**Work task**
Every line that contains "notes" must be located and copied from the data.

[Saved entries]
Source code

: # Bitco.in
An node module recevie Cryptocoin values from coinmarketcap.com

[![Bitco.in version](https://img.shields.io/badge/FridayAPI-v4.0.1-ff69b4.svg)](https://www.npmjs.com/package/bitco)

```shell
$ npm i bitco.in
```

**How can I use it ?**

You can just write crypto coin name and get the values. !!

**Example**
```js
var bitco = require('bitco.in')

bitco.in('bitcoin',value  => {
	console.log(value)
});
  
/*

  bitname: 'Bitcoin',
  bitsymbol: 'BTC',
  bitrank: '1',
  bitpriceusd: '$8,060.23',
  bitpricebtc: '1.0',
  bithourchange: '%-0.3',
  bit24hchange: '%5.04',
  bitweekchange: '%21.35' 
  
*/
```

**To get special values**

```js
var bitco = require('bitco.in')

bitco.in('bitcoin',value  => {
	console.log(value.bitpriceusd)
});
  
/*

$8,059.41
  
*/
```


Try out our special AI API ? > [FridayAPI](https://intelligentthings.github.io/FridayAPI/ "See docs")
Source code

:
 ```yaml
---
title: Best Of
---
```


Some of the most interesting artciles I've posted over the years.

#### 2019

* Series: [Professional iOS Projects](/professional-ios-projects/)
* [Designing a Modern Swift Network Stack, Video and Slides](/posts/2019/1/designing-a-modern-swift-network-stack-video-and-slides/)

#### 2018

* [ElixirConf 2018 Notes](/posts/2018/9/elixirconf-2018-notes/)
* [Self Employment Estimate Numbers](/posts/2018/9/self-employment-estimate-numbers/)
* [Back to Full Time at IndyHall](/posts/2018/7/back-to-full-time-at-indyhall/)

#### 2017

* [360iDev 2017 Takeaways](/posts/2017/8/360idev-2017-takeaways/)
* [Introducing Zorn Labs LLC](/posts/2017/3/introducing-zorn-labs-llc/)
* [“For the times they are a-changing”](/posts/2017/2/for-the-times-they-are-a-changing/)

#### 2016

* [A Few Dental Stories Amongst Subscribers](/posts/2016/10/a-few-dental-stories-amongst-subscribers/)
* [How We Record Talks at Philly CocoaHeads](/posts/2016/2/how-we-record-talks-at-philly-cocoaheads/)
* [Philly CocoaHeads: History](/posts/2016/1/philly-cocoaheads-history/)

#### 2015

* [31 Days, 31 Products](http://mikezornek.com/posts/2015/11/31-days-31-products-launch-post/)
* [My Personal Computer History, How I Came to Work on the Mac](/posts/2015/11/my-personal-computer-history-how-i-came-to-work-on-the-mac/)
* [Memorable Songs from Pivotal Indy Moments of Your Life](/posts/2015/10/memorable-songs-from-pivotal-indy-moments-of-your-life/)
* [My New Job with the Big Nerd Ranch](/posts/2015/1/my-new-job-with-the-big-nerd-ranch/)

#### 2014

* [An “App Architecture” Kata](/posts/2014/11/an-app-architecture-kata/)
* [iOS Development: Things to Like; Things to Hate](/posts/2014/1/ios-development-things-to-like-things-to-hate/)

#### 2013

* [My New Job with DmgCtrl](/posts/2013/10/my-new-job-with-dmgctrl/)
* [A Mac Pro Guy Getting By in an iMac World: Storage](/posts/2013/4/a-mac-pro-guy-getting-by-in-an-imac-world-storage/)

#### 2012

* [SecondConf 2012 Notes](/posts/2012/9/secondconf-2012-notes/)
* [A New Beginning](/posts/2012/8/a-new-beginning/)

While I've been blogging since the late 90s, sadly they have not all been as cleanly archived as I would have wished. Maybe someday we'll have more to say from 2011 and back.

**Solution for this exercise**
* [ElixirConf 2018 Notes](/posts/2018/9/elixirconf-2018-notes/)
* [SecondConf 2012 Notes](/posts/2012/9/secondconf-2012-notes/)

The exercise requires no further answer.